======== Stored data ========

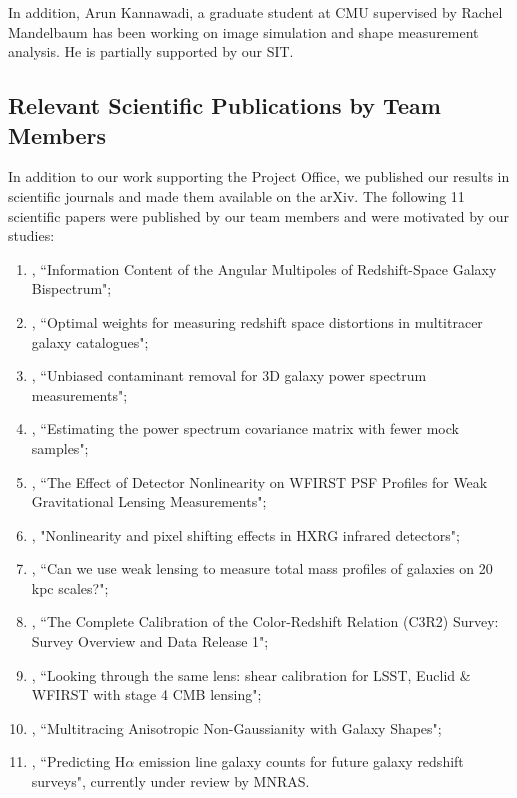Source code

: In addition, Arun Kannawadi, a graduate student at CMU supervised by Rachel Mandelbaum has been working on image simulation and shape measurement analysis. He is partially supported by our SIT.

\subsection{Relevant Scientific Publications by Team Members}

In addition to our work supporting the Project Office, we published our results in scientific journals and made them available on the arXiv. The following 11 scientific papers were published by our team members and were motivated by our studies:

\begin{enumerate}
\item \citet{2017MNRAS.467..928G}, ``Information Content of the Angular Multipoles of Redshift-Space Galaxy Bispectrum";
\item \citet{2016MNRAS.463.2708P}, ``Optimal weights for measuring redshift space distortions in multitracer galaxy catalogues";
\item \citet{2016MNRAS.463..467K}, ``Unbiased contaminant removal for 3D galaxy power spectrum measurements";
\item \citet{2016MNRAS.457..993P}, ``Estimating the power spectrum covariance matrix with fewer mock samples";
\item \citet{2016PASP..128j4001P}, ``The Effect of Detector Nonlinearity on WFIRST PSF Profiles for Weak Gravitational Lensing Measurements";
\item \citet{2017JInst..12C4009P}, "Nonlinearity and pixel shifting effects in HXRG infrared detectors";
\item \citet{2015MNRAS.449.2128K}, ``Can we use weak lensing to measure total mass profiles of galaxies on 20 kpc scales?";
\item \citet{Masters2017}, ``The Complete Calibration of the Color-Redshift Relation (C3R2) Survey: Survey Overview and Data Release 1";
\item \citet{Schaan:2016ois}, ``Looking through the same lens: shear calibration for LSST, Euclid \& WFIRST with stage 4 CMB lensing";
\item \citet{Chisari:2016xki}, ``Multitracing Anisotropic Non-Gaussianity with Galaxy Shapes";
\item \citet{Merson2017}, ``Predicting H$\alpha$ emission line galaxy counts for future galaxy redshift surveys", currently under review by MNRAS.
\end{enumerate}

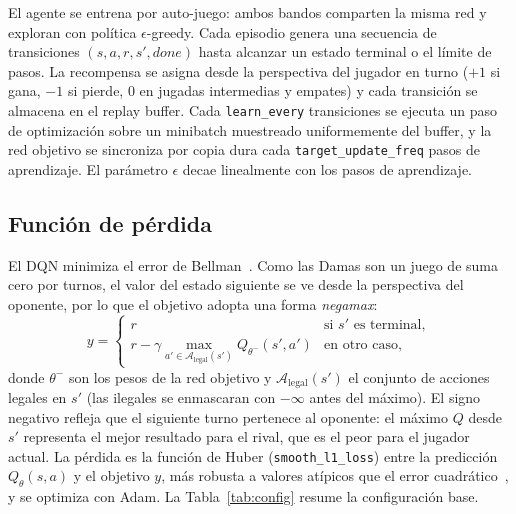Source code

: \documentclass[11pt,a4paper]{article}
\begin{document}
El agente se entrena por auto-juego: ambos bandos comparten la misma red y exploran con política $\epsilon$-greedy. Cada episodio genera una secuencia de transiciones $(s,a,r,s',\textit{done})$ hasta alcanzar un estado terminal o el límite de pasos. La recompensa se asigna desde la perspectiva del jugador en turno ($+1$ si gana, $-1$ si pierde, $0$ en jugadas intermedias y empates) y cada transición se almacena en el replay buffer. Cada \texttt{learn\_every} transiciones se ejecuta un paso de optimización sobre un minibatch muestreado uniformemente del buffer, y la red objetivo se sincroniza por copia dura cada \texttt{target\_update\_freq} pasos de aprendizaje. El parámetro $\epsilon$ decae linealmente con los pasos de aprendizaje.

\subsection{Función de pérdida}

El DQN minimiza el error de Bellman~\cite{bellman1957}. Como las Damas son un juego de suma cero por turnos, el valor del estado siguiente se ve desde la perspectiva del oponente, por lo que el objetivo adopta una forma \emph{negamax}:
\[
y =
\begin{cases}
r & \text{si } s' \text{ es terminal},\\[4pt]
r - \gamma \displaystyle\max_{a' \in \mathcal{A}_{\text{legal}}(s')} Q_{\theta^-}(s', a') & \text{en otro caso},
\end{cases}
\]
donde $\theta^-$ son los pesos de la red objetivo y $\mathcal{A}_{\text{legal}}(s')$ el conjunto de acciones legales en $s'$ (las ilegales se enmascaran con $-\infty$ antes del máximo). El signo negativo refleja que el siguiente turno pertenece al oponente: el máximo $Q$ desde $s'$ representa el mejor resultado para el rival, que es el peor para el jugador actual. La pérdida es la función de Huber (\texttt{smooth\_l1\_loss}) entre la predicción $Q_\theta(s,a)$ y el objetivo $y$, más robusta a valores atípicos que el error cuadrático~\cite{mnih2015}, y se optimiza con Adam. La Tabla~\ref{tab:config} resume la configuración base.
\end{document}
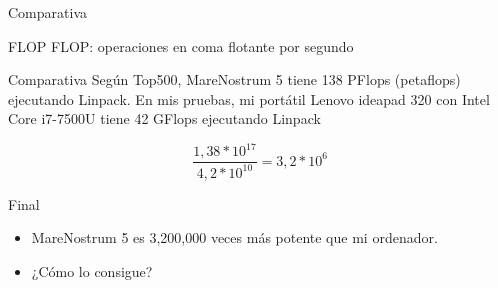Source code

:\documentclass[bigger]{beamer}
\begin{document}
\begin{frame}[label={sec:org7314344}]{Comparativa}
\begin{block}{FLOP}
FLOP: operaciones en coma flotante por segundo
\end{block}

\begin{block}{Comparativa}
Según Top500, MareNostrum 5 tiene 138 PFlops (petaflops) ejecutando Linpack.
En mis pruebas, mi portátil Lenovo ideapad 320 con Intel Core i7-7500U tiene 42 GFlops ejecutando Linpack

\begin{equation}
\frac{1,38 * 10^{17}}{4,2 * 10^{10}} = 3,2 * 10^6
\end{equation}
\end{block}
\end{frame}

\begin{frame}[label={sec:org21a9b9d}]{Final}
\begin{itemize}
\item MareNostrum 5 es 3,200,000 veces más potente que mi ordenador.
\item ¿Cómo lo consigue?
\end{itemize}
\end{frame}
\end{document}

========

Your copy should match every entry above exactly and contain no pictures.

- Exercise output
Source code

: In addition, Arun Kannawadi, a graduate student at CMU supervised by Rachel Mandelbaum has been working on image simulation and shape measurement analysis. He is partially supported by our SIT.

\subsection{Relevant Scientific Publications by Team Members}

In addition to our work supporting the Project Office, we published our results in scientific journals and made them available on the arXiv. The following 11 scientific papers were published by our team members and were motivated by our studies:

\begin{enumerate}
\item \citet{2017MNRAS.467..928G}, ``Information Content of the Angular Multipoles of Redshift-Space Galaxy Bispectrum";
\item \citet{2016MNRAS.463.2708P}, ``Optimal weights for measuring redshift space distortions in multitracer galaxy catalogues";
\item \citet{2016MNRAS.463..467K}, ``Unbiased contaminant removal for 3D galaxy power spectrum measurements";
\item \citet{2016MNRAS.457..993P}, ``Estimating the power spectrum covariance matrix with fewer mock samples";
\item \citet{2016PASP..128j4001P}, ``The Effect of Detector Nonlinearity on WFIRST PSF Profiles for Weak Gravitational Lensing Measurements";
\item \citet{2017JInst..12C4009P}, "Nonlinearity and pixel shifting effects in HXRG infrared detectors";
\item \citet{2015MNRAS.449.2128K}, ``Can we use weak lensing to measure total mass profiles of galaxies on 20 kpc scales?";
\item \citet{Masters2017}, ``The Complete Calibration of the Color-Redshift Relation (C3R2) Survey: Survey Overview and Data Release 1";
\item \citet{Schaan:2016ois}, ``Looking through the same lens: shear calibration for LSST, Euclid \& WFIRST with stage 4 CMB lensing";
\item \citet{Chisari:2016xki}, ``Multitracing Anisotropic Non-Gaussianity with Galaxy Shapes";
\item \citet{Merson2017}, ``Predicting H$\alpha$ emission line galaxy counts for future galaxy redshift surveys", currently under review by MNRAS.
\end{enumerate}

Source code

: \documentclass[11pt,a4paper]{article}
\begin{document}
El agente se entrena por auto-juego: ambos bandos comparten la misma red y exploran con política $\epsilon$-greedy. Cada episodio genera una secuencia de transiciones $(s,a,r,s',\textit{done})$ hasta alcanzar un estado terminal o el límite de pasos. La recompensa se asigna desde la perspectiva del jugador en turno ($+1$ si gana, $-1$ si pierde, $0$ en jugadas intermedias y empates) y cada transición se almacena en el replay buffer. Cada \texttt{learn\_every} transiciones se ejecuta un paso de optimización sobre un minibatch muestreado uniformemente del buffer, y la red objetivo se sincroniza por copia dura cada \texttt{target\_update\_freq} pasos de aprendizaje. El parámetro $\epsilon$ decae linealmente con los pasos de aprendizaje.

\subsection{Función de pérdida}

El DQN minimiza el error de Bellman~\cite{bellman1957}. Como las Damas son un juego de suma cero por turnos, el valor del estado siguiente se ve desde la perspectiva del oponente, por lo que el objetivo adopta una forma \emph{negamax}:
\[
y =
\begin{cases}
r & \text{si } s' \text{ es terminal},\\[4pt]
r - \gamma \displaystyle\max_{a' \in \mathcal{A}_{\text{legal}}(s')} Q_{\theta^-}(s', a') & \text{en otro caso},
\end{cases}
\]
donde $\theta^-$ son los pesos de la red objetivo y $\mathcal{A}_{\text{legal}}(s')$ el conjunto de acciones legales en $s'$ (las ilegales se enmascaran con $-\infty$ antes del máximo). El signo negativo refleja que el siguiente turno pertenece al oponente: el máximo $Q$ desde $s'$ representa el mejor resultado para el rival, que es el peor para el jugador actual. La pérdida es la función de Huber (\texttt{smooth\_l1\_loss}) entre la predicción $Q_\theta(s,a)$ y el objetivo $y$, más robusta a valores atípicos que el error cuadrático~\cite{mnih2015}, y se optimiza con Adam. La Tabla~\ref{tab:config} resume la configuración base.
\end{document}
Source code

:\documentclass[bigger]{beamer}
\begin{document}
\begin{frame}[label={sec:org7314344}]{Comparativa}
\begin{block}{FLOP}
FLOP: operaciones en coma flotante por segundo
\end{block}

\begin{block}{Comparativa}
Según Top500, MareNostrum 5 tiene 138 PFlops (petaflops) ejecutando Linpack.
En mis pruebas, mi portátil Lenovo ideapad 320 con Intel Core i7-7500U tiene 42 GFlops ejecutando Linpack

\begin{equation}
\frac{1,38 * 10^{17}}{4,2 * 10^{10}} = 3,2 * 10^6
\end{equation}
\end{block}
\end{frame}

\begin{frame}[label={sec:org21a9b9d}]{Final}
\begin{itemize}
\item MareNostrum 5 es 3,200,000 veces más potente que mi ordenador.
\item ¿Cómo lo consigue?
\end{itemize}
\end{frame}
\end{document}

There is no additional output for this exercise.